Meet Matt Woodring (Woody), a young man whose struggle with addiction led him to years in and out of jail and living  on the streets of Rochester in between. Since finding Recovery he’s been committed to giving back what was so freely given to him and volunteers extensively in the community.  Today, thanks to a scholarship from OASAS, Woody’s preparing to become a Peer Professional.

I grew up in the suburbs. Mine was a chaotic, traumatic childhood, bouncing from school to school, constantly moving, never really understanding why I always felt different, like I never fit in wherever I went, like I was never good enough. I lived in a broken home, torn between my parents, aunts, uncles, and grandparents. One constant was alcohol, my parents were drinkers, my grandparents were drinkers. I was always told by my parents that my grandfather had a drinking problem, and as a teenager, this frightened me, so I turned to drugs. This began with smoking marijuana.

When I began using my life changed. I had found a solution to my problems. Marijuana made me feel better, it helped me to fit in, I became a part of something. I pursued this with everything I had. As I got older, I would continue to pursue what my peers were doing, eventually discovering alcohol, and in my late teens, ecstasy, mushrooms, and LSD. With each new drug I would try, the same effect on my psyche would occur, repeatedly finding new solutions to cover up my anxieties, my fears, making all my problems go away, for a time. I lived in this lifestyle for many years, very functionally. Having found a solution to my inner problems, I saw nothing wrong with my lifestyle. I had all the things I believed I needed in life, a car, a home, a job, and a social circle. On through my twenties, I continued to follow this recipe that had served me so well in my teens. Cocaine, valium, and vicodin would soon enter my life. My lifestyle began to take on a larger and larger importance as I began to need more and more substances to feel better. In this time, I continued to keep people around me who drank and used the way I did. Slowly, several things began to happen. I started to give things up for my habits. First it was certain drugs. I had found that I preferred some drugs over others, so I refined my recipe, so that I could focus on opiates and alcohol all day every day. I stopped driving, because the expense of having a car was getting in the way of my lifestyle. Cell phones became too expensive, and I gave them up. Morning, noon, and night I used, needing more and more. Before long I had given up everything, my apartment, my job, any friends and family who didn’t use the way I did, until I was left alone, with a bottle in one hand, and a needle in the other, homeless, unemployable. I was sick, and I had no idea. I began to get myself into trouble with the law, and spent years in and out of jail, living on the streets in between.
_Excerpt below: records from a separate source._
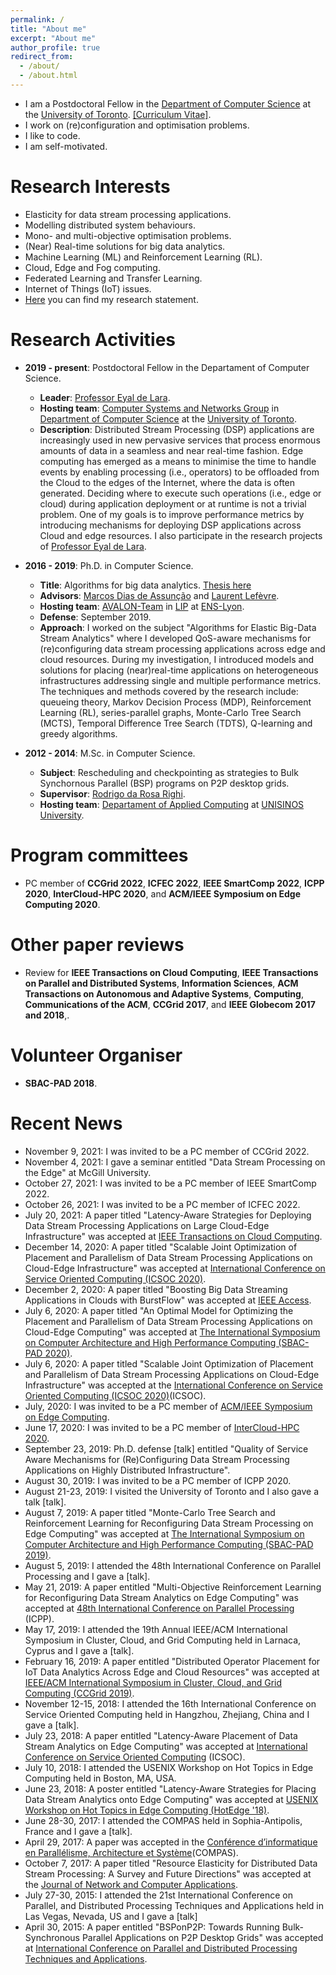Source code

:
 ```yaml
---
permalink: /
title: "About me"
excerpt: "About me"
author_profile: true
redirect_from: 
  - /about/
  - /about.html
---
```


* I am a Postdoctoral Fellow in the [Department of Computer Science](http://www.cs.toronto.edu/) at the [University of Toronto](http://www.toronto.edu/). [[Curriculum Vitae]](http://aveith.github.io/files/AlexandreVeith-CV.pdf).
* I work on (re)configuration and optimisation problems.
* I like to code.
* I am self-motivated.

# Research Interests
* Elasticity for data stream processing applications.
* Modelling distributed system behaviours.
* Mono- and multi-objective optimisation problems.
* (Near) Real-time solutions for big data analytics.
* Machine Learning (ML) and Reinforcement Learning (RL).
* Cloud, Edge and Fog computing.
* Federated Learning and Transfer Learning.
* Internet of Things (IoT) issues.
* [Here](http://aveith.github.io/files/research_statement.pdf) you can find my research statement.

# Research Activities
* **2019 - present**: Postdoctoral Fellow in the Departament of Computer Science.
  * **Leader**: [Professor Eyal de Lara](http://www.cs.toronto.edu/~delara/).
  * **Hosting team**: [Computer Systems and Networks Group](http://csng.cs.toronto.edu/) in [Department of Computer Science](http://www.cs.toronto.edu/) at the [University of Toronto](http://www.toronto.edu/).
  * **Description**: Distributed Stream Processing (DSP) applications are increasingly used in new pervasive services that process enormous amounts of data in a seamless and near real-time fashion. Edge computing has emerged as a means to minimise the time to handle events by enabling processing (i.e., operators) to be offloaded from the Cloud to the edges of the Internet, where the data is often generated. Deciding where to execute such operations (i.e., edge or cloud) during application deployment or at runtime is not a trivial problem. One of my goals is to improve performance metrics by introducing mechanisms for deploying DSP applications across Cloud and edge resources. I also participate in the research projects of [Professor Eyal de Lara](http://www.cs.toronto.edu/~delara/).
 

* **2016 - 2019**: Ph.D. in Computer Science.
  * **Title**: Algorithms for big data analytics. [Thesis here](http://aveith.github.io/files/thesis.pdf)
  * **Advisors**: [Marcos Dias de Assunção](http://www.marcosassuncao.me/) and [Laurent Lefèvre](https://perso.ens-lyon.fr/laurent.lefevre/).
  * **Hosting team**: [AVALON-Team](https://avalon.ens-lyon.fr/) in [LIP](http://www.ens-lyon.fr/LIP/) at [ENS-Lyon](http://www.ens-lyon.fr/).
  * **Defense**: September 2019.
  * **Approach**: I worked on the subject "Algorithms for Elastic Big-Data Stream Analytics" where I developed QoS-aware mechanisms for (re)configuring data stream processing applications across edge and cloud resources. During my investigation, I introduced models and solutions for placing (near)real-time applications on heterogeneous infrastructures addressing single and multiple performance metrics. The techniques and methods covered by the research include: queueing theory, Markov Decision Process (MDP), Reinforcement Learning (RL), series-parallel graphs, Monte-Carlo Tree Search (MCTS), Temporal Difference Tree Search (TDTS), Q-learning and greedy algorithms.

* **2012 - 2014**: M.Sc. in Computer Science. 
  * **Subject**: Rescheduling and checkpointing as strategies to Bulk Synchornous Parallel (BSP) programs on P2P desktop grids.
  * **Supervisor**: [Rodrigo da Rosa Righi](http://buscatextual.cnpq.br/buscatextual/visualizacv.do?id=K4705414D4).
  * **Hosting team**: [Departament of Applied Computing](http://www.unisinos.br/global/en/prospective-student/graduate/applied-computing) at [UNISINOS University](http://www.unisinos.br/global/en).

# Program committees
* PC member of **CCGrid 2022**, **ICFEC 2022**, **IEEE SmartComp 2022**, **ICPP 2020**, **InterCloud-HPC 2020**, and **ACM/IEEE Symposium on Edge Computing 2020**.

# Other paper reviews
* Review for **IEEE Transactions on Cloud Computing**, **IEEE Transactions on Parallel and Distributed Systems**, **Information Sciences**, **ACM Transactions on Autonomous and Adaptive Systems**, **Computing**, **Communications of the ACM**, **CCGrid 2017**, and **IEEE Globecom 2017 and 2018**,.

# Volunteer Organiser
* **SBAC-PAD 2018**.

# Recent News
* November 9, 2021: I was invited to be a PC member of CCGrid 2022.
* November 4, 2021: I gave a seminar entitled "Data Stream Processing on the Edge" at McGill University.
* October 27, 2021: I was invited to be a PC member of IEEE SmartComp 2022.
* October 26, 2021: I was invited to be a PC member of ICFEC 2022.
* July 20, 2021: A paper titled "Latency-Aware Strategies for Deploying Data Stream Processing Applications on Large Cloud-Edge Infrastructure" was accepted at [IEEE Transactions on Cloud Computing](https://ieeexplore.ieee.org/xpl/RecentIssue.jsp?punumber=6245519).
* December 14, 2020: A paper titled "Scalable Joint Optimization of Placement and Parallelism of Data Stream Processing Applications on Cloud-Edge Infrastructure" was accepted at [International Conference on Service Oriented Computing (ICSOC 2020)](http://www.icsoc.org/).
* December 2, 2020: A paper titled "Boosting Big Data Streaming Applications in Clouds with BurstFlow" was accepted at [IEEE Access](https://ieeeaccess.ieee.org/).
* July 6, 2020: A paper titled "An Optimal Model for Optimizing the Placement and Parallelism of Data Stream Processing Applications on Cloud-Edge Computing" was accepted at [The International Symposium on Computer Architecture and High Performance Computing (SBAC-PAD 2020)](https://sbac2020.dcc.fc.up.pt/).
* July 6, 2020: A paper titled "Scalable Joint Optimization of Placement and Parallelism of Data Stream Processing Applications on Cloud-Edge Infrastructure" was accepted at the [International Conference on Service Oriented Computing (ICSOC 2020)](http://www.icsoc.org/)(ICSOC).
* July, 2020: I was invited to be a PC member of [ACM/IEEE Symposium on Edge Computing](https://acm-ieee-sec.org/2020/).
* June 17, 2020: I was invited to be a PC member of [InterCloud-HPC 2020](http://conf.cisedu.info/rp/hpcs20/2-conference/symposia-hpcs2020/symp01-intercloudhpc).
* September 23, 2019: Ph.D. defense [talk] entitled "Quality of Service Aware Mechanisms for (Re)Configuring Data Stream Processing Applications on Highly Distributed Infrastructure".
* August 30, 2019: I was invited to be a PC member of ICPP 2020.
* August 21-23, 2019: I visited the University of Toronto and I also gave a talk [talk].
* August 7, 2019: A paper titled "Monte-Carlo Tree Search and Reinforcement Learning for Reconfiguring Data Stream Processing on Edge Computing" was accepted at [The International Symposium on Computer Architecture and High Performance Computing (SBAC-PAD 2019)](http://sbac-pad.facom.ufms.br/).
* August 5, 2019: I attended the 48th International Conference on Parallel Processing and I gave a [talk].
* May 21, 2019: A paper entitled "Multi-Objective Reinforcement Learning for Reconfiguring Data Stream Analytics on Edge Computing" was accepted at [48th International Conference on Parallel Processing](https://www.hpcs.cs.tsukuba.ac.jp/icpp2019/) (ICPP).
* May 17, 2019: I attended the 19th Annual IEEE/ACM International Symposium in Cluster, Cloud, and Grid Computing held in Larnaca, Cyprus and I gave a [talk].
* February 16, 2019: A paper entitled "Distributed Operator Placement for IoT Data Analytics Across Edge and Cloud Resources" was accepted at [IEEE/ACM International Symposium in Cluster, Cloud, and Grid Computing (CCGrid 2019)](https://ieeexplore.ieee.org/document/8752924).
* November 12-15, 2018: I attended the 16th International Conference on Service Oriented Computing held in Hangzhou, Zhejiang, China and I gave a [talk].
* July 23, 2018: A paper entitled "Latency-Aware Placement of Data Stream Analytics on Edge Computing" was accepted at [International Conference on Service Oriented Computing](http://www.icsoc.org/) (ICSOC).
* July 10, 2018: I attended the USENIX Workshop on Hot Topics in Edge Computing held in Boston, MA, USA.
* June 23, 2018: A poster entitled "Latency-Aware Strategies for Placing Data Stream Analytics onto Edge Computing" was accepted at [USENIX Workshop on Hot Topics in Edge Computing (HotEdge '18)](https://www.usenix.org/conference/hotedge18).
* June 28-30, 2017: I attended the COMPAS held in Sophia-Antipolis, France and I gave a [talk].
* April 29, 2017: A paper was accepted in the [Conférence d’informatique en Parallélisme, Architecture et Système](https://compas2017.sciencesconf.org/)(COMPAS).
* October 7, 2017: A paper titled "Resource Elasticity for Distributed Data Stream Processing: A Survey and Future Directions" was accepted at the [Journal of Network and Computer Applications](https://www.journals.elsevier.com/journal-of-network-and-computer-applications).
* July 27-30, 2015: I attended the 21st International Conference on Parallel, and Distributed Processing Techniques and Applications held in Las Vegas, Nevada, US and I gave a [talk]
* April 30, 2015: A paper entitled "BSPonP2P: Towards Running Bulk-Synchronous Parallel Applications on P2P Desktop Grids" was accepted at [International Conference on Parallel and Distributed Processing Techniques and Applications](http://www.worldacademyofscience.org/worldcomp15/ws/conferences/pdpta15).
Eventually, I began to want to change, and I had no idea how to do it. When I first entered treatment, I did not think drugs and alcohol were my problem, I thought myself somehow different, and that I could control my use if I could just find the right environment, there was no shortage of people in my social circle who believed the same things. Relapse after relapse, I continued to spiral downward, people started to disappear, one friend overdosed in my arms, taking his last breath while I frantically called 911, others contracted HIV and Hepatitis C, and still others found themselves in prison for decades. This was what had become of my social circle, my peers. After many failed attempts of doing things my way, I turned to twelve step programs. Here I found people who seemed like me, who had similar stories and experiences. Some of these people had something I wanted, this twinkle in their eyes, an underlying happiness about them, and I wanted what they had. Most of these people were happy to share their experience with me, they helped me get back on my feet, get involved in the community, get my life back together. Slowly but surely I began to learn about my addiction and alcoholism, I got plugged into services that I needed, got off the streets, and I started to want to help those who were still sick and suffering, like people did for me. I wanted to give back what was so freely given to me.

Across all the different services and programs available to me, my experience has been that the greatest help has come from people who have lived the same life as me, the peers. It was suggested to me by those around me that I could get a scholarship, and begin the process of being trained as a peer, so that I can find a job, and begin to take the next step in life. Today, as I continue to volunteer as a peer, and begin to work toward employability, I could not be more grateful that there are programs and scholarships out there to help me get the credentials needed by most employers. I continue to strive on a daily basis to share my experience with others, so that someone else might find a rich, full life, like the one I have today.